• Eirikur Eiriksson (9/16/2015)


    A more common scenario would be something like this, given the facts that:

    a) Inserts and update are relatively inexpensive

    b) Data comparison is relatively expensive

    c) Good enough algorithms are relatively inexpensive

    Method for high collision hash algorithms (ie. CHECKSUM)

    1. Load / insert data into a database

    2. Create checksum/hash

    3. Receive Delta data

    4. Create checksum/hash for the Delta

    5. Load / insert / update new hash value Delta

    6. Compare data for identical hash value Delta

    Method for low collision hash algorithms (ie. MD5, SHA1,Tiger etc.)

    1. Load / insert data into a database

    2. Create checksum/hash

    3. Receive Delta data

    4. Create checksum/hash for the Delta

    5. Load / insert / update new hash value Delta

    6. Ignore identical hash value Delta

    The theoretical collision rate for algorithms such as MD5 and SHA1 is somewhere in the range of 2^60 or 1/1.15x10^18. Compared to other risks such as using NOLOCK or READUNCOMMITED, it is truly low enough to be ignored.

    😎

    Few years back I was working on a system that relied heavily on hashes for change detection and found that SHA1 is one of the faster algorithms generated by the HASHBYTES function in SQL Server (2012).

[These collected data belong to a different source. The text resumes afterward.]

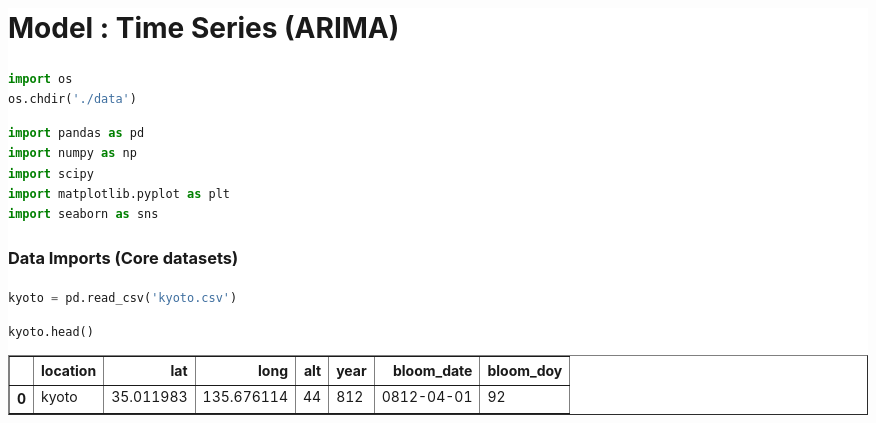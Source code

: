 Model : Time Series (ARIMA)
================



```python
import os
os.chdir('./data')
```


```python
import pandas as pd
import numpy as np
import scipy
import matplotlib.pyplot as plt
import seaborn as sns
```

### Data Imports (Core datasets)


```python
kyoto = pd.read_csv('kyoto.csv')
```


```python
kyoto.head()
```




<div>
<style scoped>
    .dataframe tbody tr th:only-of-type {
        vertical-align: middle;
    }

    .dataframe tbody tr th {
        vertical-align: top;
    }

    .dataframe thead th {
        text-align: right;
    }
</style>
<table border="1" class="dataframe">
  <thead>
    <tr style="text-align: right;">
      <th></th>
      <th>location</th>
      <th>lat</th>
      <th>long</th>
      <th>alt</th>
      <th>year</th>
      <th>bloom_date</th>
      <th>bloom_doy</th>
    </tr>
  </thead>
  <tbody>
    <tr>
      <th>0</th>
      <td>kyoto</td>
      <td>35.011983</td>
      <td>135.676114</td>
      <td>44</td>
      <td>812</td>
      <td>0812-04-01</td>
      <td>92</td>
    </tr>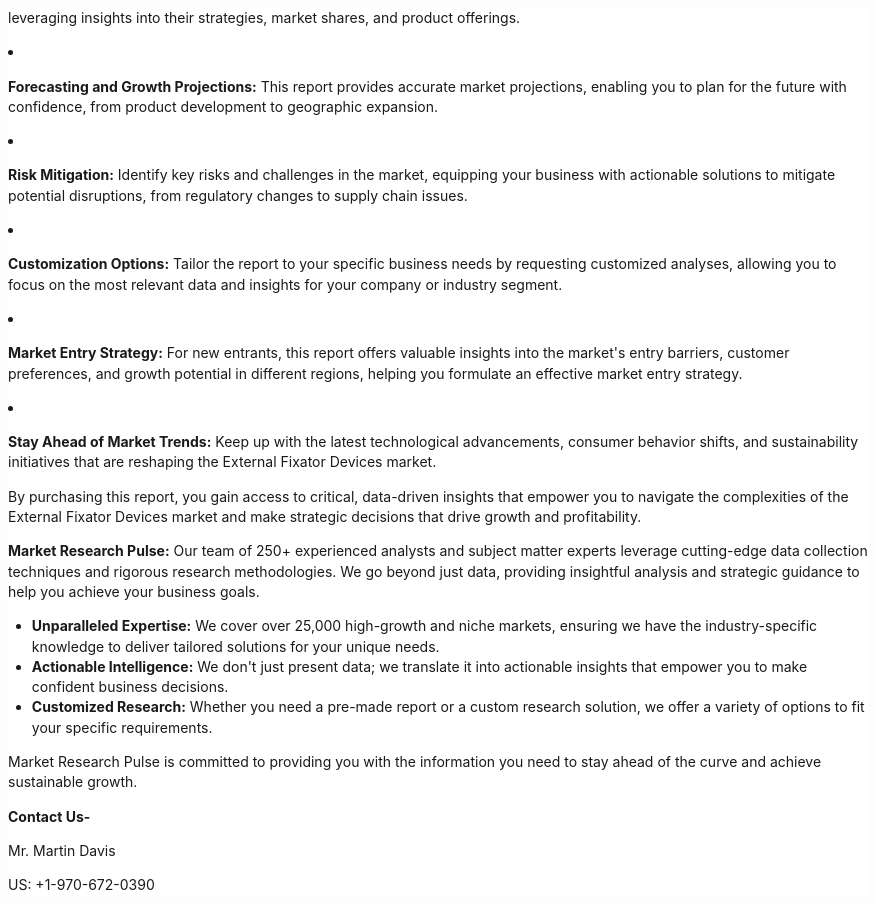 leveraging insights into their strategies, market shares, and product offerings.</p></li><li><p><strong>Forecasting and Growth Projections:</strong> This report provides accurate market projections, enabling you to plan for the future with confidence, from product development to geographic expansion.</p></li><li><p><strong>Risk Mitigation:</strong> Identify key risks and challenges in the market, equipping your business with actionable solutions to mitigate potential disruptions, from regulatory changes to supply chain issues.</p></li><li><p><strong>Customization Options:</strong> Tailor the report to your specific business needs by requesting customized analyses, allowing you to focus on the most relevant data and insights for your company or industry segment.</p></li><li><p><strong>Market Entry Strategy:</strong> For new entrants, this report offers valuable insights into the market's entry barriers, customer preferences, and growth potential in different regions, helping you formulate an effective market entry strategy.</p></li><li><p><strong>Stay Ahead of Market Trends:</strong> Keep up with the latest technological advancements, consumer behavior shifts, and sustainability initiatives that are reshaping the External Fixator Devices market.</p></li></ol><p>By purchasing this report, you gain access to critical, data-driven insights that empower you to navigate the complexities of the External Fixator Devices market and make strategic decisions that drive growth and profitability.</p><p><strong>Market Research Pulse:</strong>&nbsp;Our team of 250+ experienced analysts and subject matter experts leverage cutting-edge data collection techniques and rigorous research methodologies. We go beyond just data, providing insightful analysis and strategic guidance to help you achieve your business goals.</p><ul><li><strong>Unparalleled Expertise:</strong>&nbsp;We cover over 25,000 high-growth and niche markets, ensuring we have the industry-specific knowledge to deliver tailored solutions for your unique needs.</li><li><strong>Actionable Intelligence:</strong>&nbsp;We don't just present data; we translate it into actionable insights that empower you to make confident business decisions.</li><li><strong>Customized Research:</strong>&nbsp;Whether you need a pre-made report or a custom research solution, we offer a variety of options to fit your specific requirements.</li></ul><p>Market Research Pulse is committed to providing you with the information you need to stay ahead of the curve and achieve sustainable growth.</p><p><strong>Contact Us-</strong></p><p>Mr. Martin Davis</p><p>US: +1-970-672-0390</p>
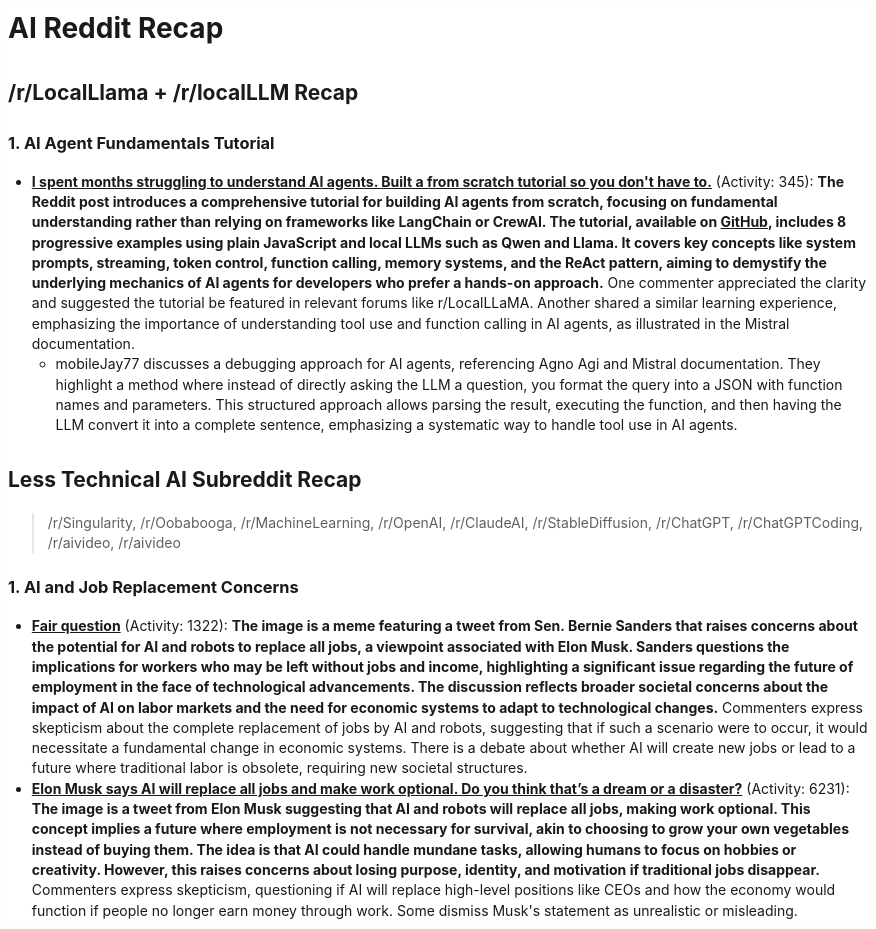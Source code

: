 
# AI Reddit Recap

## /r/LocalLlama + /r/localLLM Recap

### 1. AI Agent Fundamentals Tutorial

- [**I spent months struggling to understand AI agents. Built a from scratch tutorial so you don't have to.**](https://www.reddit.com/r/LocalLLaMA/comments/1oee1ie/i_spent_months_struggling_to_understand_ai_agents/) (Activity: 345): **The Reddit post introduces a comprehensive tutorial for building AI agents from scratch, focusing on fundamental understanding rather than relying on frameworks like LangChain or CrewAI. The tutorial, available on [GitHub](https://github.com/pguso/ai-agents-from-scratch), includes 8 progressive examples using plain JavaScript and local LLMs such as Qwen and Llama. It covers key concepts like system prompts, streaming, token control, function calling, memory systems, and the ReAct pattern, aiming to demystify the underlying mechanics of AI agents for developers who prefer a hands-on approach.** One commenter appreciated the clarity and suggested the tutorial be featured in relevant forums like r/LocalLLaMA. Another shared a similar learning experience, emphasizing the importance of understanding tool use and function calling in AI agents, as illustrated in the Mistral documentation.
    - mobileJay77 discusses a debugging approach for AI agents, referencing Agno Agi and Mistral documentation. They highlight a method where instead of directly asking the LLM a question, you format the query into a JSON with function names and parameters. This structured approach allows parsing the result, executing the function, and then having the LLM convert it into a complete sentence, emphasizing a systematic way to handle tool use in AI agents.

## Less Technical AI Subreddit Recap

> /r/Singularity, /r/Oobabooga, /r/MachineLearning, /r/OpenAI, /r/ClaudeAI, /r/StableDiffusion, /r/ChatGPT, /r/ChatGPTCoding, /r/aivideo, /r/aivideo
> 

### 1. AI and Job Replacement Concerns

- [**Fair question**](https://www.reddit.com/r/OpenAI/comments/1oe42et/fair_question/) (Activity: 1322): **The image is a meme featuring a tweet from Sen. Bernie Sanders that raises concerns about the potential for AI and robots to replace all jobs, a viewpoint associated with Elon Musk. Sanders questions the implications for workers who may be left without jobs and income, highlighting a significant issue regarding the future of employment in the face of technological advancements. The discussion reflects broader societal concerns about the impact of AI on labor markets and the need for economic systems to adapt to technological changes.** Commenters express skepticism about the complete replacement of jobs by AI and robots, suggesting that if such a scenario were to occur, it would necessitate a fundamental change in economic systems. There is a debate about whether AI will create new jobs or lead to a future where traditional labor is obsolete, requiring new societal structures.
- [**Elon Musk says AI will replace all jobs and make work optional. Do you think that’s a dream or a disaster?**](https://www.reddit.com/r/ChatGPT/comments/1ody5w4/elon_musk_says_ai_will_replace_all_jobs_and_make/) (Activity: 6231): **The image is a tweet from Elon Musk suggesting that AI and robots will replace all jobs, making work optional. This concept implies a future where employment is not necessary for survival, akin to choosing to grow your own vegetables instead of buying them. The idea is that AI could handle mundane tasks, allowing humans to focus on hobbies or creativity. However, this raises concerns about losing purpose, identity, and motivation if traditional jobs disappear.** Commenters express skepticism, questioning if AI will replace high-level positions like CEOs and how the economy would function if people no longer earn money through work. Some dismiss Musk's statement as unrealistic or misleading.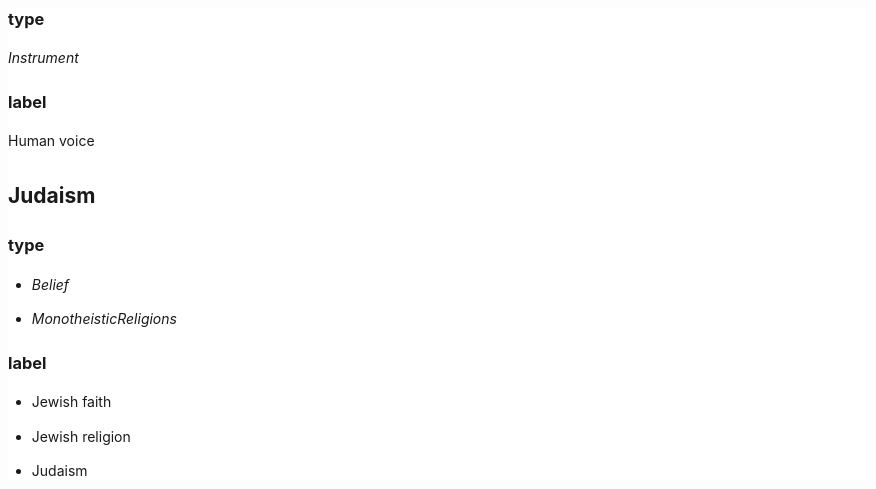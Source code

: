### type


*Instrument*

### label


Human voice

## Judaism

### type

 - *Belief*

 - *MonotheisticReligions*

### label

 - Jewish faith

 - Jewish religion

 - Judaism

    Good writup by Thomas Kejser, Exploring Hash Functions In SQL Server[/url]

    Things change quite quickly in the hashing world; NIST added SHA2 with 256, 356, and 512 bit output to the Secure Hash Standard in 2002 - quite a long time ago - and although this was aimed at security rather than at reducing random collisions the increased hash length leads to vastly lower chances of random collision than SHA1 has. A 224 bit version was added to the standard a couple of years later. In the 512 bit variant of SHA2 the chance of two random strings having the same hash is 10^-154 as opposed to SHA1's 10^-48 (your 10^18 comes from SHA1's cryptographic strength, reduced from 80 bits tp 61 bits by know breaking techniques, which is irrelevant in the current - noncryptographic - context). So maybe it would be better to use SHA2 with 512 bits if the probability of random collisions has to be very low.

    NIST added SHA3 to the standard last month; but the idea of that was to have a very different style of hash so that maybe cryptographic attacks that are effective for SHA2 won't be effective for SHA3 and vice versa. It doesn't add any extra hash length, so doesn't affect the random collision rate.

    I wonder when (or if) SQL or T-SQL will add SHA2 support. Given the failure to support the modern float standard and get rid of the representation problem I don't expect anything to happen any time soon.

    Tom